Try it = Show each line of the entries below in which the word "number" appears.

◇ ◇ ◇ ◇ ◇

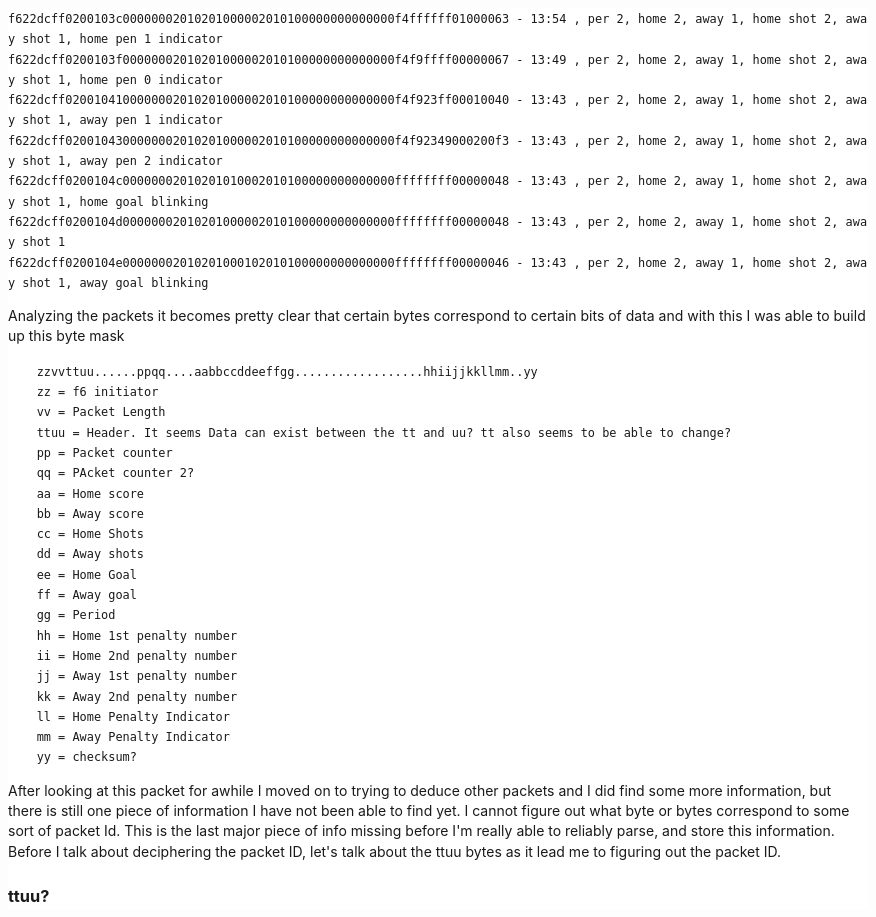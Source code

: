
 ```
f622dcff0200103c00000002010201000002010100000000000000f4ffffff01000063 - 13:54 , per 2, home 2, away 1, home shot 2, away shot 1, home pen 1 indicator
f622dcff0200103f00000002010201000002010100000000000000f4f9ffff00000067 - 13:49 , per 2, home 2, away 1, home shot 2, away shot 1, home pen 0 indicator
f622dcff0200104100000002010201000002010100000000000000f4f923ff00010040 - 13:43 , per 2, home 2, away 1, home shot 2, away shot 1, away pen 1 indicator
f622dcff0200104300000002010201000002010100000000000000f4f92349000200f3 - 13:43 , per 2, home 2, away 1, home shot 2, away shot 1, away pen 2 indicator
f622dcff0200104c00000002010201010002010100000000000000ffffffff00000048 - 13:43 , per 2, home 2, away 1, home shot 2, away shot 1, home goal blinking
f622dcff0200104d00000002010201000002010100000000000000ffffffff00000048 - 13:43 , per 2, home 2, away 1, home shot 2, away shot 1
f622dcff0200104e00000002010201000102010100000000000000ffffffff00000046 - 13:43 , per 2, home 2, away 1, home shot 2, away shot 1, away goal blinking
```

Analyzing the packets it becomes pretty clear that certain bytes correspond to certain bits of data and with this I was able to build up this byte mask

```
    zzvvttuu......ppqq....aabbccddeeffgg..................hhiijjkkllmm..yy
    zz = f6 initiator
    vv = Packet Length
    ttuu = Header. It seems Data can exist between the tt and uu? tt also seems to be able to change?
    pp = Packet counter
    qq = PAcket counter 2?
    aa = Home score
    bb = Away score
    cc = Home Shots
    dd = Away shots
    ee = Home Goal
    ff = Away goal
    gg = Period
    hh = Home 1st penalty number
    ii = Home 2nd penalty number
    jj = Away 1st penalty number
    kk = Away 2nd penalty number
    ll = Home Penalty Indicator
    mm = Away Penalty Indicator
    yy = checksum?
```

After looking at this packet for awhile I moved on to trying to deduce other packets and I did find some more information, but there is still one piece of information I have not been able to find yet. I cannot figure out what byte or bytes correspond to some sort of packet Id. This is the last major piece of info missing before I'm really able to reliably parse, and store this information. Before I talk about deciphering the packet ID, let's talk about the ttuu bytes as it lead me to figuring out the packet ID.

### ttuu?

◇ ◇ ◇ ◇ ◇

Task response =
    hh = Home 1st penalty number
    ii = Home 2nd penalty number
    jj = Away 1st penalty number
    kk = Away 2nd penalty number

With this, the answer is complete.